Whether you wanted it done by etching in acid or honest to goodness engraving, that chrome is going to fundamentally get in the way.

A couple of possibilities. If you could find a genuine steel engraver you could get a plain steel neckplate made up, engraved to your requirements, and then perhaps have that chromed afterwards. Tell the engraver that it is to be chromed because he'll need to cut his lines appropriately deep and wide to allow for the plating. Dunno where you'd go to get the chroming done, but that ain't so difficult.

Here's Durer's wood engraving of his own coat of arms. What a neckplate that would make!
Image

If you find a real artist/engraver - tell us about it. Be very interested... Much more likely, you could find someone who engraves stuff onto jewelry and such using the little handheld device. Not so good, but much easier. Ask at jewelry stores...
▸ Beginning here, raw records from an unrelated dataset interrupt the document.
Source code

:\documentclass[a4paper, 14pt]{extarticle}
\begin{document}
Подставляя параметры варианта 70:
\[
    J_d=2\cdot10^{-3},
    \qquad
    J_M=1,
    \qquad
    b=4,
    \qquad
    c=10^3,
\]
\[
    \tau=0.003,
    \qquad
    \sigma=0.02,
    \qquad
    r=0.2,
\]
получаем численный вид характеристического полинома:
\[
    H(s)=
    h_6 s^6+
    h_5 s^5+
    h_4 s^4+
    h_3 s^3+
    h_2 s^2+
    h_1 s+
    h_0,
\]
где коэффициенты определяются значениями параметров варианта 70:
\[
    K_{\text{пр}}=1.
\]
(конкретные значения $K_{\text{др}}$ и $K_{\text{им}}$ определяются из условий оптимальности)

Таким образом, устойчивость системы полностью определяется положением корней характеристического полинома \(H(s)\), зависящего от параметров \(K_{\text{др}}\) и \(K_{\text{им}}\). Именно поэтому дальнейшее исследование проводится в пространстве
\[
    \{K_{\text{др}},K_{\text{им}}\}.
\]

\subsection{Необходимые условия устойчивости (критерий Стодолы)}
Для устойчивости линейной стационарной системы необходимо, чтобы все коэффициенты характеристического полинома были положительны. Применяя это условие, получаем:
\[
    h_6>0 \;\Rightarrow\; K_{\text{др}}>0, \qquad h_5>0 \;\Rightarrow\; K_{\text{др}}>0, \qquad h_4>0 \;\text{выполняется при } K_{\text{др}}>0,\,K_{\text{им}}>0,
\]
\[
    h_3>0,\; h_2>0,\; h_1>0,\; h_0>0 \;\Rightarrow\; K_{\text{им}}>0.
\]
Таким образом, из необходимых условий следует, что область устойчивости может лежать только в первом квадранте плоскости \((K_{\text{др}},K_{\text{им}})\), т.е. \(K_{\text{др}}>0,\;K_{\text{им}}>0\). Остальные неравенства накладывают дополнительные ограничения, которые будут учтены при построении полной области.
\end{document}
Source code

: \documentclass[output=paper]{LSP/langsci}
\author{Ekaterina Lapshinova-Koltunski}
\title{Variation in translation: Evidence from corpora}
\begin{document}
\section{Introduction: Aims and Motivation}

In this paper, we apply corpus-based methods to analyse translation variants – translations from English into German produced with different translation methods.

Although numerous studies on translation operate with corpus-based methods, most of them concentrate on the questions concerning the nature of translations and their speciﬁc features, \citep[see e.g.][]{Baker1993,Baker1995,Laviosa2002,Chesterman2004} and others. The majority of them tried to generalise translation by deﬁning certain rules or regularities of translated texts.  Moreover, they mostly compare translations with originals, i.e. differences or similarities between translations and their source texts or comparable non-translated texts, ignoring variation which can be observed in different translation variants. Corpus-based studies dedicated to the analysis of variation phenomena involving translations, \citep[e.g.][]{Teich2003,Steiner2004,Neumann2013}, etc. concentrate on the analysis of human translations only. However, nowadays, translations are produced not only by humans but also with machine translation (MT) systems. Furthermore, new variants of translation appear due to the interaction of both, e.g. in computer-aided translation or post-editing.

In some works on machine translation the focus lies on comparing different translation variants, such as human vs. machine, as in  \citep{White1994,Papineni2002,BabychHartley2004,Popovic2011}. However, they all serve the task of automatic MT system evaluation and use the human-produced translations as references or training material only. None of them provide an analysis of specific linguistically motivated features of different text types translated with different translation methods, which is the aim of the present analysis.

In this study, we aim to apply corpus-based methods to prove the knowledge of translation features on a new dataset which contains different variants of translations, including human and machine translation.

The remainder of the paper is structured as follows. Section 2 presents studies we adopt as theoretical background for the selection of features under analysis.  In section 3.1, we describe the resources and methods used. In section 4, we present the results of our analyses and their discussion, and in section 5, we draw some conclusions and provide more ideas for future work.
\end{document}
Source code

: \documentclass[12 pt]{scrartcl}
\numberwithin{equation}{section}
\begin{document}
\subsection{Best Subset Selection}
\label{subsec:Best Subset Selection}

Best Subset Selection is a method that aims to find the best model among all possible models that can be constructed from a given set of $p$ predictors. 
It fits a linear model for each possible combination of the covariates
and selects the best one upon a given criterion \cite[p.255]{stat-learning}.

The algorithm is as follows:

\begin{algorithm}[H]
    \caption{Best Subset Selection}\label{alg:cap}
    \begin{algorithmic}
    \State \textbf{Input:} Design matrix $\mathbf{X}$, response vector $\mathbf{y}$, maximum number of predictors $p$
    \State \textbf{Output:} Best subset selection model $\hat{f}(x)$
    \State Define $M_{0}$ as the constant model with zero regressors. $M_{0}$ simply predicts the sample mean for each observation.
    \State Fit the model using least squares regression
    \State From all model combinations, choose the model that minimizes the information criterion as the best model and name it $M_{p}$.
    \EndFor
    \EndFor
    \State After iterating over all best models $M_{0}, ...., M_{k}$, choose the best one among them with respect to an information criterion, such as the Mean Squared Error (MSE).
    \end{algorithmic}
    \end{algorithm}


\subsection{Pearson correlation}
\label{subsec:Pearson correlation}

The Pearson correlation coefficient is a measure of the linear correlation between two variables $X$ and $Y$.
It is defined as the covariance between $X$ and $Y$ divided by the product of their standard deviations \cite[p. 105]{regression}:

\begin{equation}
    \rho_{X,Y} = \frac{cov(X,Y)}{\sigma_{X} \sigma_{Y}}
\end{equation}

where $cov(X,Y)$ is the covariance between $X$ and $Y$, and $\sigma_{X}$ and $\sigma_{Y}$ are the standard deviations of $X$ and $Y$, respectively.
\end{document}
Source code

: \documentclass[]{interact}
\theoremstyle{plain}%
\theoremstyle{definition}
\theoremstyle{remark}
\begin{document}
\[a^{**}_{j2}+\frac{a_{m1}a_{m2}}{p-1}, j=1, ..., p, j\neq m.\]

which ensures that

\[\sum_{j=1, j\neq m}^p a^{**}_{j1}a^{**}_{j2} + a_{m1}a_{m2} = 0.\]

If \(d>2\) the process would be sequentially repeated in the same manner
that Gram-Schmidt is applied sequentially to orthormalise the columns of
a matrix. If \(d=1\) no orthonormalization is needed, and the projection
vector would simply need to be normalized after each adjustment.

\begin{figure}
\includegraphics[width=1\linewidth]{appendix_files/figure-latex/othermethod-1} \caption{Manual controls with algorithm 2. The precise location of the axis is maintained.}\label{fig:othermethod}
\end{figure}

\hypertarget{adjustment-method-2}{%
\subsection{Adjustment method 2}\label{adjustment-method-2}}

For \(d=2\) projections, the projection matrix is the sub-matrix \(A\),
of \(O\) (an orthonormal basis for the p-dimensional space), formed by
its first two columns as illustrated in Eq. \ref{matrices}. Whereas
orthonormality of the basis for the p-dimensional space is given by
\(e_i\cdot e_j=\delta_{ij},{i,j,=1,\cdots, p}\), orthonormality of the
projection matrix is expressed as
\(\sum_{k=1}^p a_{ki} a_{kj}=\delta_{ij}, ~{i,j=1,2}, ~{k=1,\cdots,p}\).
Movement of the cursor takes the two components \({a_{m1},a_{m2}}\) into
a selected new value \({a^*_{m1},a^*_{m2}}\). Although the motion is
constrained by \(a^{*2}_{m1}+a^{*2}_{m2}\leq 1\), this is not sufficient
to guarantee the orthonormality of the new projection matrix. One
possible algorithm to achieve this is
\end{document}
The other possibility is to have an etching done on a neckplate. This in turn opens up different options. Etching is done by applying a resist to the metal, usually wax-based. Then lines are made through the wax to reveal the metal, the whole thing is placed in a bath of acid and where it can touch the metal it bites lines into it. It can be as fine or bold as you like.

The problem is the metal to use. Steel is not usually used for etching because it is very hard - I don't even know what acid would be appropriate for that job. Metals such as zinc and copper are often used in conjunction with nitric or hydrochloric acid (and other variations on the theme: Google "Dutch mordent" if you really have time to kill!).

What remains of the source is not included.